Due o tre spettacoli ogni sera, tra Protoconvento Francescano, Palazzo di Città, Teatro Vittoria, le suggestive sale del Castello Aragonese ad ospitare il laboratorio “L’attore senza spettacolo”. E tante, pure per l’edizione della maggiore età, le prime e anteprime nazionali, due ieri sera: l’atteso “Il cantico dei Cantici”, portato in scena da Roberto Latini per Fortebraccio Teatro, uno dei testi più antichi di tutte le letterature imbastito attraverso una partitura che ne magnifica la forza delle parole, e “Io non sono un gabbiano”, ispirato a Cechov della giovane Compagnia Òyes. Due pure per l’intenso venerdì sera, aperto da “Tropicana” della giovane compagnia Frigoproduzioni, spettacolo che corre lungo il filo sospeso dell’inquietudine che trama le esistenze di un gruppo musicale in cerca d’identità, alle prese con un motivetto orecchiabile e un testo che annuncia un’apocalisse quotidiana: il brano Tropicana del Gruppo italiano, anno 1983.
Rap e parola frammentata, tra segni, ricordi e fatti di storia recente italiana, per l’interessante “Personale Politico Pentothal – Opera rap per Andrea Pazienza” dei Fratelli dalla Via con interventi musicali di DJ MS (Simone Meneguzzo), dei rapper Moova (Omar Faedo), Letal V (Michele Seclì), Giobba (Roberto di Fresco). Intenso, delicato, raffinato, Saverio La Ruina ha proposto nella sua Castrovillari, in una replica da tutto esaurito, l’ultimo “Masculu e fìammina”, confessione sussurrata di un figlio, che riesce a dire alla madre di essere omosessuale solo dopo la morte di lei. Come inserito in un tempo sospeso tra ricordo e condivisione, lo spettacolo, dalla precisa e potente costruzione drammaturgica, restituisce un racconto denso e profondissimo.
In prima nazionale anche “Aiace”, visto il primo giugno, di Stabilemobile, regia Linda Dalisi, con tre attori in scena, tra cui il messinese Annibale Pavone, per un confronto di identità linguistiche: ivoriana, francese, italiana.
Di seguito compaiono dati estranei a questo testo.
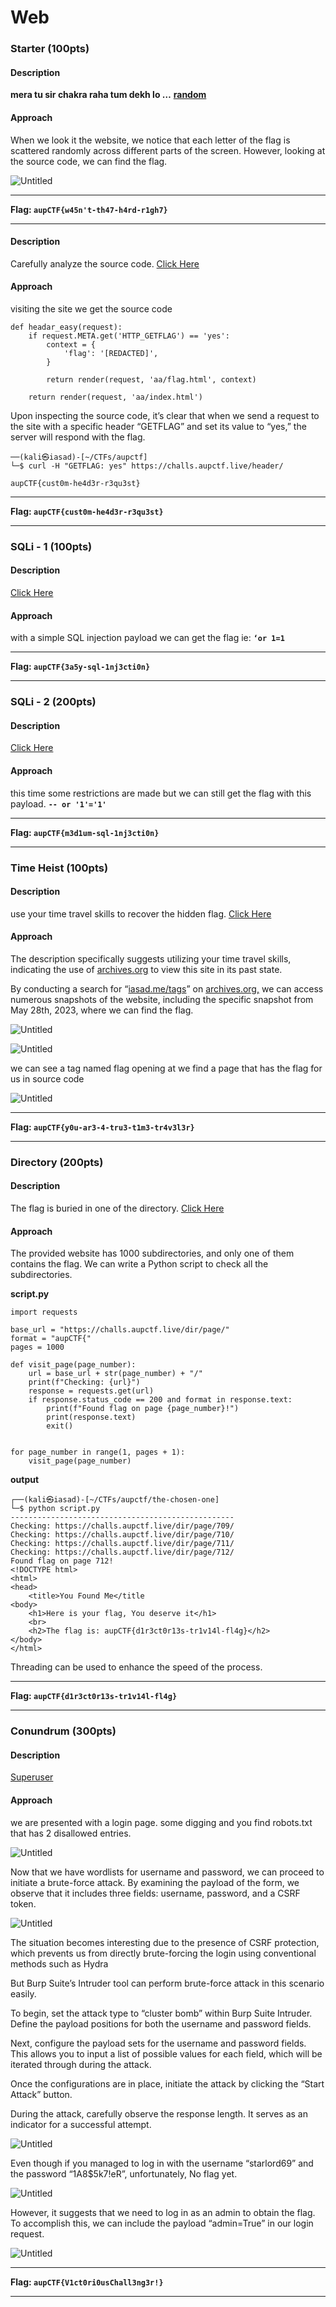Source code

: # Web

### **Starter (100pts)** <a href="#starter-100pts" id="starter-100pts"></a>

#### Description <a href="#description" id="description"></a>

**mera tu sir chakra raha tum dekh lo …** [**random**](https://challs.aupctf.live/starter/)

#### Approach <a href="#approach" id="approach"></a>

When we look it the website, we notice that each letter of the flag is scattered randomly across different parts of the screen. However, looking at the source code, we can find the flag.

![Untitled](https://about/write-ups/aupctf/web/1.webp#center)

***

**Flag: `aupCTF{w45n't-th47-h4rd-r1gh7}`**

***

#### Description <a href="#description-1" id="description-1"></a>

Carefully analyze the source code. [Click Here](https://challs.aupctf.live/header/)

#### Approach <a href="#approach-1" id="approach-1"></a>

visiting the site we get the source code

```
def headar_easy(request):
    if request.META.get('HTTP_GETFLAG') == 'yes':
        context = {
            'flag': '[REDACTED]',
        }
        
        return render(request, 'aa/flag.html', context)
    
    return render(request, 'aa/index.html')
```

Upon inspecting the source code, it’s clear that when we send a request to the site with a specific header “GETFLAG” and set its value to “yes,” the server will respond with the flag.

```
──(kali㉿iasad)-[~/CTFs/aupctf]
└─$ curl -H "GETFLAG: yes" https://challs.aupctf.live/header/

aupCTF{cust0m-he4d3r-r3qu3st}
```

***

**Flag: `aupCTF{cust0m-he4d3r-r3qu3st}`**

***

### **SQLi - 1 (100pts)** <a href="#sqli---1-100pts" id="sqli---1-100pts"></a>

#### Description <a href="#description-2" id="description-2"></a>

[Click Here](https://challs.aupctf.live/sqli-1/)

#### Approach <a href="#approach-2" id="approach-2"></a>

with a simple SQL injection payload we can get the flag ie: **`‘or 1=1`**

***

**Flag: `aupCTF{3a5y-sql-1nj3cti0n}`**

***

### **SQLi - 2 (200pts)** <a href="#sqli---2-200pts" id="sqli---2-200pts"></a>

#### Description <a href="#description-3" id="description-3"></a>

[Click Here](https://challs.aupctf.live/sqli-2/)

#### Approach <a href="#approach-3" id="approach-3"></a>

this time some restrictions are made but we can still get the flag with this payload. **`-- or '1'='1'`**

***

**Flag: `aupCTF{m3d1um-sql-1nj3cti0n}`**

***

### **Time Heist (100pts)** <a href="#time-heist-100pts" id="time-heist-100pts"></a>

#### Description <a href="#description-4" id="description-4"></a>

use your time travel skills to recover the hidden flag. [Click Here](https://iasad.me/)

#### Approach <a href="#approach-4" id="approach-4"></a>

The description specifically suggests utilizing your time travel skills, indicating the use of [archives.org](https://web.archive.org/) to view this site in its past state.

By conducting a search for “[iasad.me/tags](https://iasad.me/tags/)” on [archives.org,](https://web.archive.org/) we can access numerous snapshots of the website, including the specific snapshot from May 28th, 2023, where we can find the flag.

![Untitled](<../../../.gitbook/assets/2 (1).webp>)

![Untitled](<../../../.gitbook/assets/3 (1).webp>)

we can see a tag named flag opening at we find a page that has the flag for us in source code

![Untitled](<../../../.gitbook/assets/4 (1).webp>)

***

**Flag: `aupCTF{y0u-ar3-4-tru3-t1m3-tr4v3l3r}`**

***

### **Directory (200pts)** <a href="#directory-200pts" id="directory-200pts"></a>

#### Description <a href="#description-5" id="description-5"></a>

The flag is buried in one of the directory. [Click Here](https://challs.aupctf.live/dir/)

#### Approach <a href="#approach-5" id="approach-5"></a>

The provided website has 1000 subdirectories, and only one of them contains the flag. We can write a Python script to check all the subdirectories.

**script.py**

```
import requests

base_url = "https://challs.aupctf.live/dir/page/"
format = "aupCTF{"
pages = 1000

def visit_page(page_number):
    url = base_url + str(page_number) + "/"
    print(f"Checking: {url}")
    response = requests.get(url)
    if response.status_code == 200 and format in response.text:
        print(f"Found flag on page {page_number}!")
        print(response.text)
        exit()
        

for page_number in range(1, pages + 1):
    visit_page(page_number)
```

**output**

```
┌──(kali㉿iasad)-[~/CTFs/aupctf/the-chosen-one]
└─$ python script.py
--------------------------------------------------
Checking: https://challs.aupctf.live/dir/page/709/
Checking: https://challs.aupctf.live/dir/page/710/
Checking: https://challs.aupctf.live/dir/page/711/
Checking: https://challs.aupctf.live/dir/page/712/
Found flag on page 712!
<!DOCTYPE html>
<html>
<head>
    <title>You Found Me</title
<body>
    <h1>Here is your flag, You deserve it</h1>
    <br>
    <h2>The flag is: aupCTF{d1r3ct0r13s-tr1v14l-fl4g}</h2>
</body>
</html>
```

Threading can be used to enhance the speed of the process.

***

**Flag: `aupCTF{d1r3ct0r13s-tr1v14l-fl4g}`**

***

### **Conundrum (300pts)** <a href="#conundrum-300pts" id="conundrum-300pts"></a>

#### Description <a href="#description-6" id="description-6"></a>

[Superuser](https://challs.aupctf.live/conundrum/)

#### Approach <a href="#approach-6" id="approach-6"></a>

we are presented with a login page. some digging and you find robots.txt that has 2 disallowed entries.

![Untitled](<../../../.gitbook/assets/5 (1).webp>)

Now that we have wordlists for username and password, we can proceed to initiate a brute-force attack. By examining the payload of the form, we observe that it includes three fields: username, password, and a CSRF token.

![Untitled](<../../../.gitbook/assets/6 (1).webp>)

The situation becomes interesting due to the presence of CSRF protection, which prevents us from directly brute-forcing the login using conventional methods such as Hydra

But Burp Suite’s Intruder tool can perform brute-force attack in this scenario easily.

To begin, set the attack type to “cluster bomb” within Burp Suite Intruder. Define the payload positions for both the username and password fields.

Next, configure the payload sets for the username and password fields. This allows you to input a list of possible values for each field, which will be iterated through during the attack.

Once the configurations are in place, initiate the attack by clicking the “Start Attack” button.

During the attack, carefully observe the response length. It serves as an indicator for a successful attempt.

![Untitled](../../../.gitbook/assets/7.webp)

Even though if you managed to log in with the username “starlord69” and the password “1A8$5k7!eR”, unfortunately, No flag yet.

![Untitled](../../../.gitbook/assets/8.webp)

However, it suggests that we need to log in as an admin to obtain the flag. To accomplish this, we can include the payload “admin=True” in our login request.

![Untitled](../../../.gitbook/assets/9.webp)

***

**Flag: `aupCTF{V1ct0ri0usChall3ng3r!}`**

***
Il palermitano Riccardo Lanzarone, generoso e talentuoso, nel suo “Codice Nero”, mercoledì sera, ha affrescato l’esistenza di un uomo in attesa di diagnosi, tra festini di Santa Rosalia, incubi ed incursioni musicali.
Spazio alla Sicilia per l’ultimo giorno di festival con i Maniaci d’Amore – la messinese Luciana Maniaci e il barese Francesco D’Amore – che presentano “La Crepanza – Ovvero: come danzare sotto il diluvio” e “Lingua di cane”, spettacolo di Giuseppe Cutino, Sabrina Petix, per una produzione della Compagnia dell’Arpa di Enna.